Via Aswathy Senan’s post on Facebook
LAST DATE TO SEND IN ABSTRACTS: 31st January 2013
How has the novel managed, over all these years, to redeem the promise of renewal that is encoded in its very name ? Has the novel’s inexhaustibility to do with the capacity, first identified by Mikhail Bakhtin , to draw into its repertoire, expressive resources from forms as diverse as a government document and the contemporary video game? Or is it that the novel is in consonance with modern habits of thought, specifically, as Catherine Gallagher has suggested, with the movement away from faith to the conditional investment of belief? Are these qualities of the novel responsible for its becoming the basis of some key conceptual categories in the social sciences such as Jurgen Habermas’s “public sphere” or Benedict Anderson’s “imagined communities”? Beyond this, is it possible to think of the novel as a valuable resource in the growing interdisciplinary research on visual culture or the body and its histories?
The novel has also been, in a fundamental sense, a travelling text. It has moved freely not only between social spheres within a single geographical terrain but also across national and indeed continental barriers. To what extent has it intersected with popular sub-literary and even oral forms? Of special interest to us in India, are the specific histories of interactions that have driven the varying developments of the novel in our different regions. We believe that the proliferation of the novel across languages and literary cultures can no longer be explained in terms of “influence”, “mimicry”, or “indigeneity”. Rather, we hope that papers will situate the form within mobile norms of literary tradition, emerging print cultures, various forms of public articulation, codes of visuality, political positions and so on.
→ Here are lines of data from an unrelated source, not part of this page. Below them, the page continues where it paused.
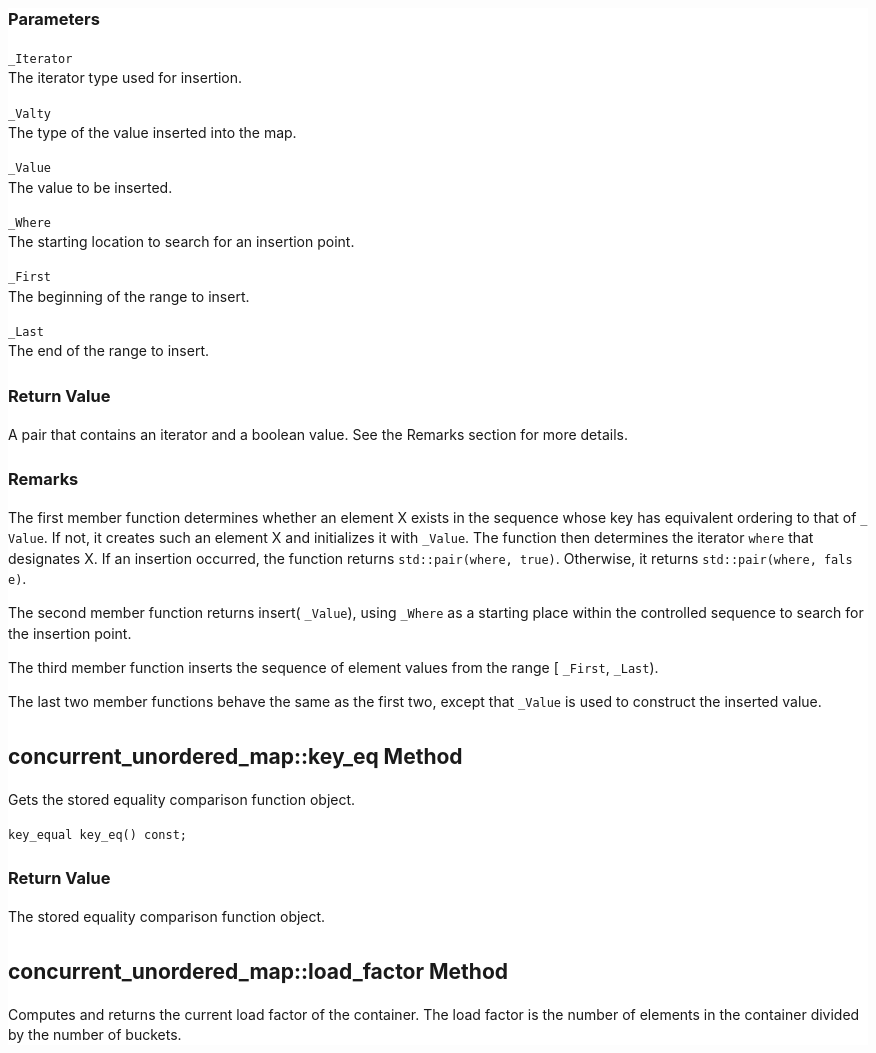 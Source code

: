 ### Parameters  
 `_Iterator`  
 The iterator type used for insertion.  
  
 `_Valty`  
 The type of the value inserted into the map.  
  
 `_Value`  
 The value to be inserted.  
  
 `_Where`  
 The starting location to search for an insertion point.  
  
 `_First`  
 The beginning of the range to insert.  
  
 `_Last`  
 The end of the range to insert.  
  
### Return Value  
 A pair that contains an iterator and a boolean value. See the Remarks section for more details.  
  
### Remarks  
 The first member function determines whether an element X exists in the sequence whose key has equivalent ordering to that of `_Value`. If not, it creates such an element X and initializes it with `_Value`. The function then determines the iterator `where` that designates X. If an insertion occurred, the function returns `std::pair(where, true)`. Otherwise, it returns `std::pair(where, false)`.  
  
 The second member function returns insert( `_Value`), using `_Where` as a starting place within the controlled sequence to search for the insertion point.  
  
 The third member function inserts the sequence of element values from the range [ `_First`, `_Last`).  
  
 The last two member functions behave the same as the first two, except that `_Value` is used to construct the inserted value.  
  
##  <a name="concurrent_unordered_map__key_eq_method"></a>  concurrent_unordered_map::key_eq Method  
 Gets the stored equality comparison function object.  
  
```  
key_equal key_eq() const;  
```  
  
### Return Value  
 The stored equality comparison function object.  
  
##  <a name="concurrent_unordered_map__load_factor_method"></a>  concurrent_unordered_map::load_factor Method  
 Computes and returns the current load factor of the container. The load factor is the number of elements in the container divided by the number of buckets.  
   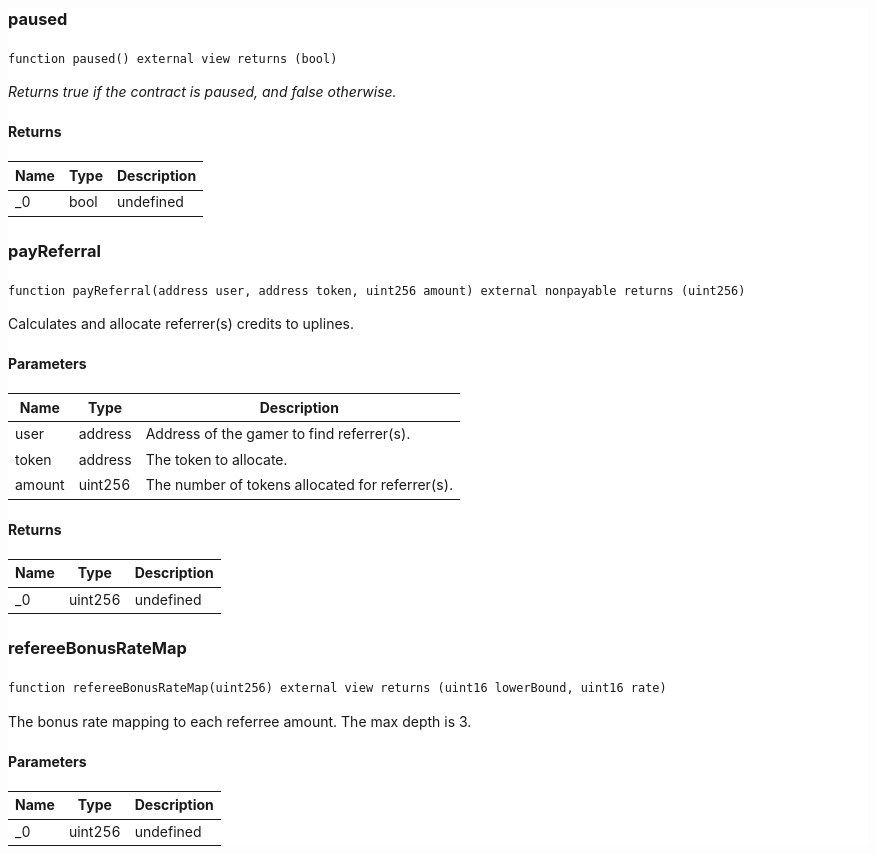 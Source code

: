### paused

```solidity
function paused() external view returns (bool)
```



*Returns true if the contract is paused, and false otherwise.*


#### Returns

| Name | Type | Description |
|---|---|---|
| _0 | bool | undefined

### payReferral

```solidity
function payReferral(address user, address token, uint256 amount) external nonpayable returns (uint256)
```

Calculates and allocate referrer(s) credits to uplines.



#### Parameters

| Name | Type | Description |
|---|---|---|
| user | address | Address of the gamer to find referrer(s).
| token | address | The token to allocate.
| amount | uint256 | The number of tokens allocated for referrer(s).

#### Returns

| Name | Type | Description |
|---|---|---|
| _0 | uint256 | undefined

### refereeBonusRateMap

```solidity
function refereeBonusRateMap(uint256) external view returns (uint16 lowerBound, uint16 rate)
```

The bonus rate mapping to each referree amount. The max depth is 3.



#### Parameters

| Name | Type | Description |
|---|---|---|
| _0 | uint256 | undefined
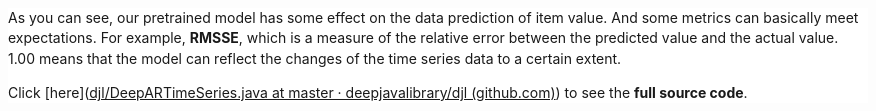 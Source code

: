 As you can see, our pretrained model has some effect on the data prediction of item value. And some metrics can basically meet expectations. For example, **RMSSE**, which is a measure of the relative error between the predicted value and the actual value. 1.00 means that the model can reflect the changes of the time series data to a certain extent.

Click [here]([djl/DeepARTimeSeries.java at master · deepjavalibrary/djl (github.com)](https://github.com/deepjavalibrary/djl/blob/master/examples/src/main/java/ai/djl/examples/inference/DeepARTimeSeries.java)) to see the **full source code**. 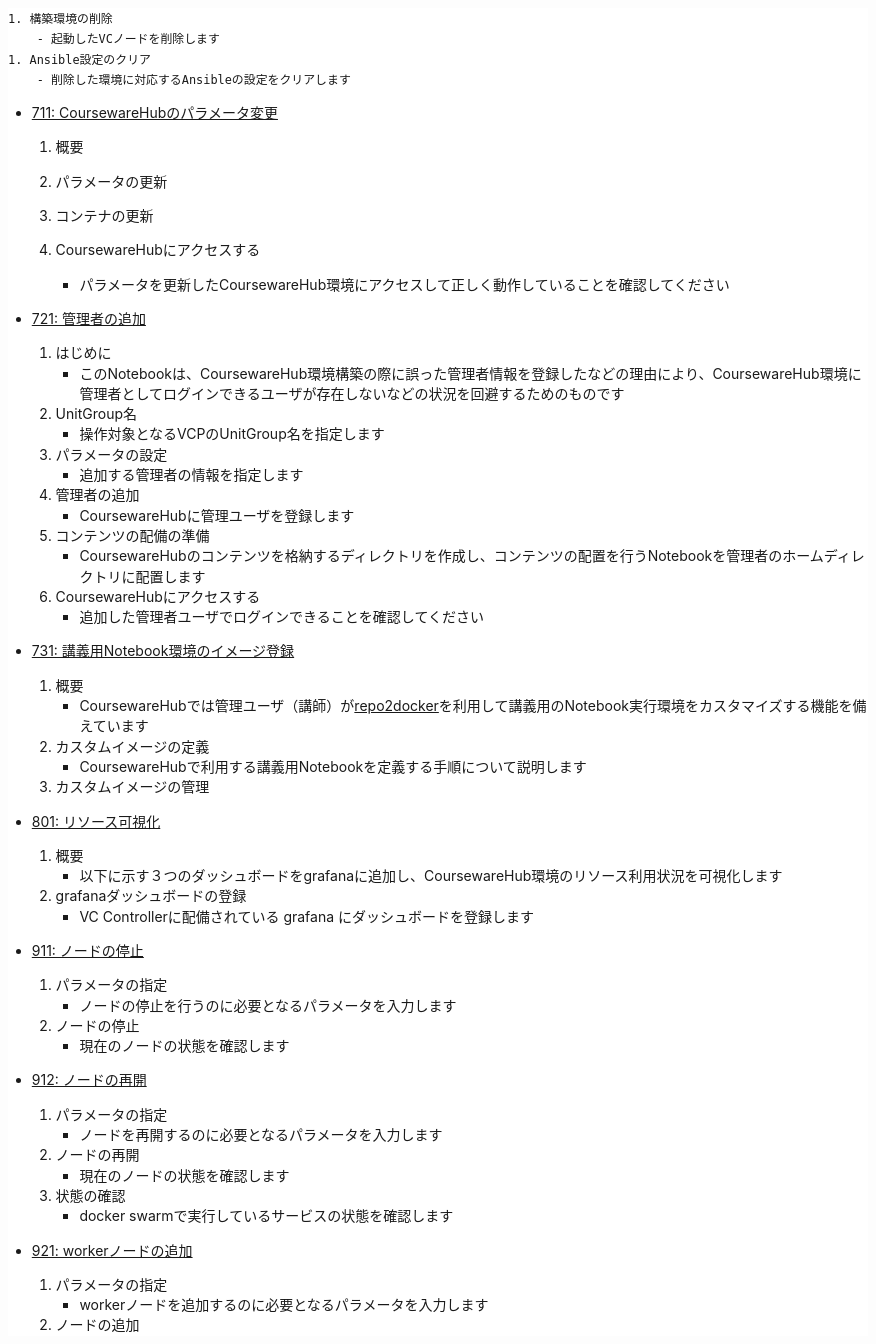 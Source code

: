     1. 構築環境の削除
        - 起動したVCノードを削除します
    1. Ansible設定のクリア
        - 削除した環境に対応するAnsibleの設定をクリアします
* [711: CoursewareHubのパラメータ変更](notebooks/711-CoursewareHubのパラメータ変更.ipynb)
    1. 概要

    1. パラメータの更新

    1. コンテナの更新

    1. CoursewareHubにアクセスする
        - パラメータを更新したCoursewareHub環境にアクセスして正しく動作していることを確認してください
* [721: 管理者の追加](notebooks/721-管理者の追加.ipynb)
    1. はじめに
        - このNotebookは、CoursewareHub環境構築の際に誤った管理者情報を登録したなどの理由により、CoursewareHub環境に管理者としてログインできるユーザが存在しないなどの状況を回避するためのものです
    1. UnitGroup名
        - 操作対象となるVCPのUnitGroup名を指定します
    1. パラメータの設定
        - 追加する管理者の情報を指定します
    1. 管理者の追加
        - CoursewareHubに管理ユーザを登録します
    1. コンテンツの配備の準備
        - CoursewareHubのコンテンツを格納するディレクトリを作成し、コンテンツの配置を行うNotebookを管理者のホームディレクトリに配置します
    1. CoursewareHubにアクセスする
        - 追加した管理者ユーザでログインできることを確認してください
* [731: 講義用Notebook環境のイメージ登録](notebooks/731-講義用Notebook環境のイメージ登録.ipynb)
    1. 概要
        - CoursewareHubでは管理ユーザ（講師）が[repo2docker](https://github.com/jupyterhub/repo2docker)を利用して講義用のNotebook実行環境をカスタマイズする機能を備えています
    1. カスタムイメージの定義
        - CoursewareHubで利用する講義用Notebookを定義する手順について説明します
    1. カスタムイメージの管理

* [801: リソース可視化](notebooks/801-リソース可視化.ipynb)
    1. 概要
        - 以下に示す３つのダッシュボードをgrafanaに追加し、CoursewareHub環境のリソース利用状況を可視化します
    1. grafanaダッシュボードの登録
        - VC Controllerに配備されている grafana にダッシュボードを登録します
* [911: ノードの停止](notebooks/911-ノードの停止.ipynb)
    1. パラメータの指定
        - ノードの停止を行うのに必要となるパラメータを入力します
    1. ノードの停止
        - 現在のノードの状態を確認します
* [912: ノードの再開](notebooks/912-ノードの再開.ipynb)
    1. パラメータの指定
        - ノードを再開するのに必要となるパラメータを入力します
    1. ノードの再開
        - 現在のノードの状態を確認します
    1. 状態の確認
        - docker swarmで実行しているサービスの状態を確認します
* [921: workerノードの追加](notebooks/921-workerノードの追加.ipynb)
    1. パラメータの指定
        - workerノードを追加するのに必要となるパラメータを入力します
    1. ノードの追加
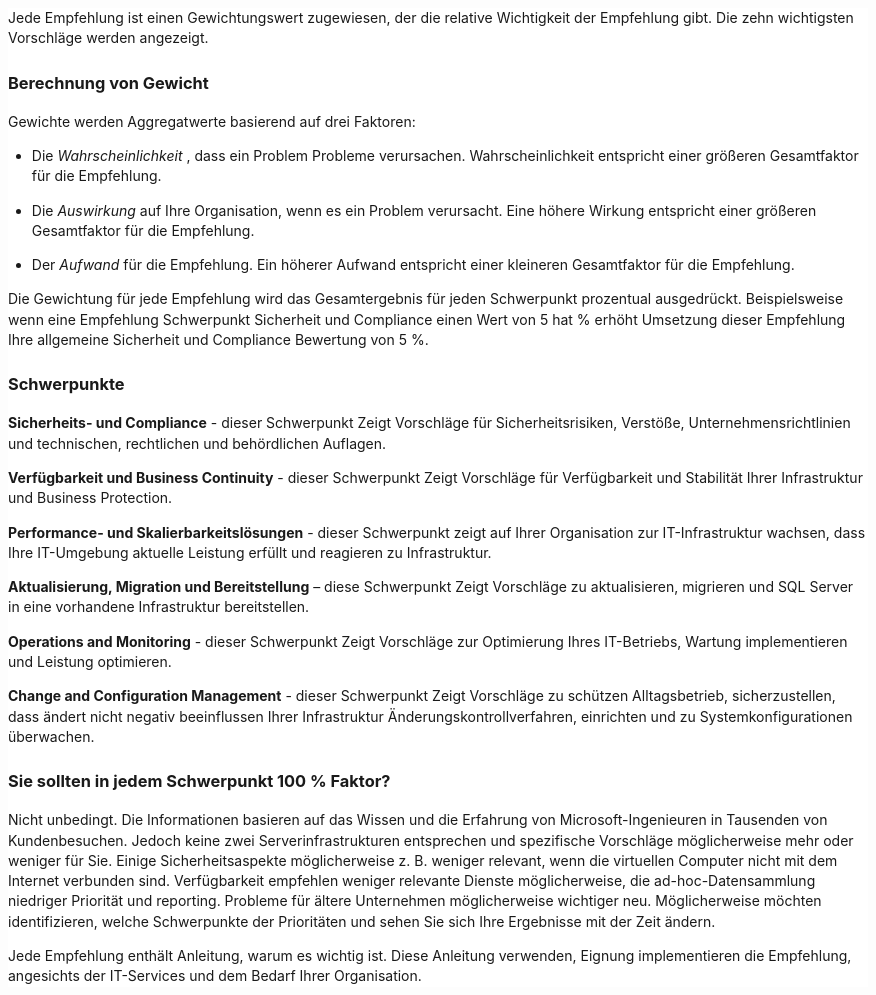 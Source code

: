 Jede Empfehlung ist einen Gewichtungswert zugewiesen, der die relative Wichtigkeit der Empfehlung gibt. Die zehn wichtigsten Vorschläge werden angezeigt.

### <a name="how-weights-are-calculated"></a>Berechnung von Gewicht

Gewichte werden Aggregatwerte basierend auf drei Faktoren:

- Die *Wahrscheinlichkeit* , dass ein Problem Probleme verursachen. Wahrscheinlichkeit entspricht einer größeren Gesamtfaktor für die Empfehlung.

- Die *Auswirkung* auf Ihre Organisation, wenn es ein Problem verursacht. Eine höhere Wirkung entspricht einer größeren Gesamtfaktor für die Empfehlung.

- Der *Aufwand* für die Empfehlung. Ein höherer Aufwand entspricht einer kleineren Gesamtfaktor für die Empfehlung.

Die Gewichtung für jede Empfehlung wird das Gesamtergebnis für jeden Schwerpunkt prozentual ausgedrückt. Beispielsweise wenn eine Empfehlung Schwerpunkt Sicherheit und Compliance einen Wert von 5 hat % erhöht Umsetzung dieser Empfehlung Ihre allgemeine Sicherheit und Compliance Bewertung von 5 %.

### <a name="focus-areas"></a>Schwerpunkte

**Sicherheits- und Compliance** - dieser Schwerpunkt Zeigt Vorschläge für Sicherheitsrisiken, Verstöße, Unternehmensrichtlinien und technischen, rechtlichen und behördlichen Auflagen.

**Verfügbarkeit und Business Continuity** - dieser Schwerpunkt Zeigt Vorschläge für Verfügbarkeit und Stabilität Ihrer Infrastruktur und Business Protection.

**Performance- und Skalierbarkeitslösungen** - dieser Schwerpunkt zeigt auf Ihrer Organisation zur IT-Infrastruktur wachsen, dass Ihre IT-Umgebung aktuelle Leistung erfüllt und reagieren zu Infrastruktur.

**Aktualisierung, Migration und Bereitstellung** – diese Schwerpunkt Zeigt Vorschläge zu aktualisieren, migrieren und SQL Server in eine vorhandene Infrastruktur bereitstellen.

**Operations and Monitoring** - dieser Schwerpunkt Zeigt Vorschläge zur Optimierung Ihres IT-Betriebs, Wartung implementieren und Leistung optimieren.

**Change and Configuration Management** - dieser Schwerpunkt Zeigt Vorschläge zu schützen Alltagsbetrieb, sicherzustellen, dass ändert nicht negativ beeinflussen Ihrer Infrastruktur Änderungskontrollverfahren, einrichten und zu Systemkonfigurationen überwachen.

### <a name="should-you-aim-to-score-100-in-every-focus-area"></a>Sie sollten in jedem Schwerpunkt 100 % Faktor?

Nicht unbedingt. Die Informationen basieren auf das Wissen und die Erfahrung von Microsoft-Ingenieuren in Tausenden von Kundenbesuchen. Jedoch keine zwei Serverinfrastrukturen entsprechen und spezifische Vorschläge möglicherweise mehr oder weniger für Sie. Einige Sicherheitsaspekte möglicherweise z. B. weniger relevant, wenn die virtuellen Computer nicht mit dem Internet verbunden sind. Verfügbarkeit empfehlen weniger relevante Dienste möglicherweise, die ad-hoc-Datensammlung niedriger Priorität und reporting. Probleme für ältere Unternehmen möglicherweise wichtiger neu. Möglicherweise möchten identifizieren, welche Schwerpunkte der Prioritäten und sehen Sie sich Ihre Ergebnisse mit der Zeit ändern.

Jede Empfehlung enthält Anleitung, warum es wichtig ist. Diese Anleitung verwenden, Eignung implementieren die Empfehlung, angesichts der IT-Services und dem Bedarf Ihrer Organisation.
We hope, indeed, that this conference will provide the platform for new, even if tentative, formulations on the novel in India.
This conference invites papers that help to reconceptualize what novels can or cannot do, or that track a specific history of interactions between a novel and the discursive universe that produced it. The conference has a strong interest in the novel in India, but it will by no means be confined to work on the Indian novel. Rather, it treats novel studies as a house with many windows which opens onto many parts of the world. It is our belief that the conference will be the richer if conversations on these topics can draw on a diversity of locations and histories.
Possible topics may include, but are not restricted to:
Novel theories now
The novel and visuality
The novel and the body
The significance of the novel in disciplines outside of literary criticism
Novel criticism in India
Realism in the virtual age
Europe and the development of the novel in India
The novel and orality
The novel and popular print culture
Please send your abstract (300 words) and a brief bionote (150words) to the following email or postal address by 31 January 2013:
Professor Sambudha Sen, Department of English, Delhi University, Delhi – 110007, India
Email: dunovel2013@gmail.com
The conference will be held between 4th-6th March, 2013.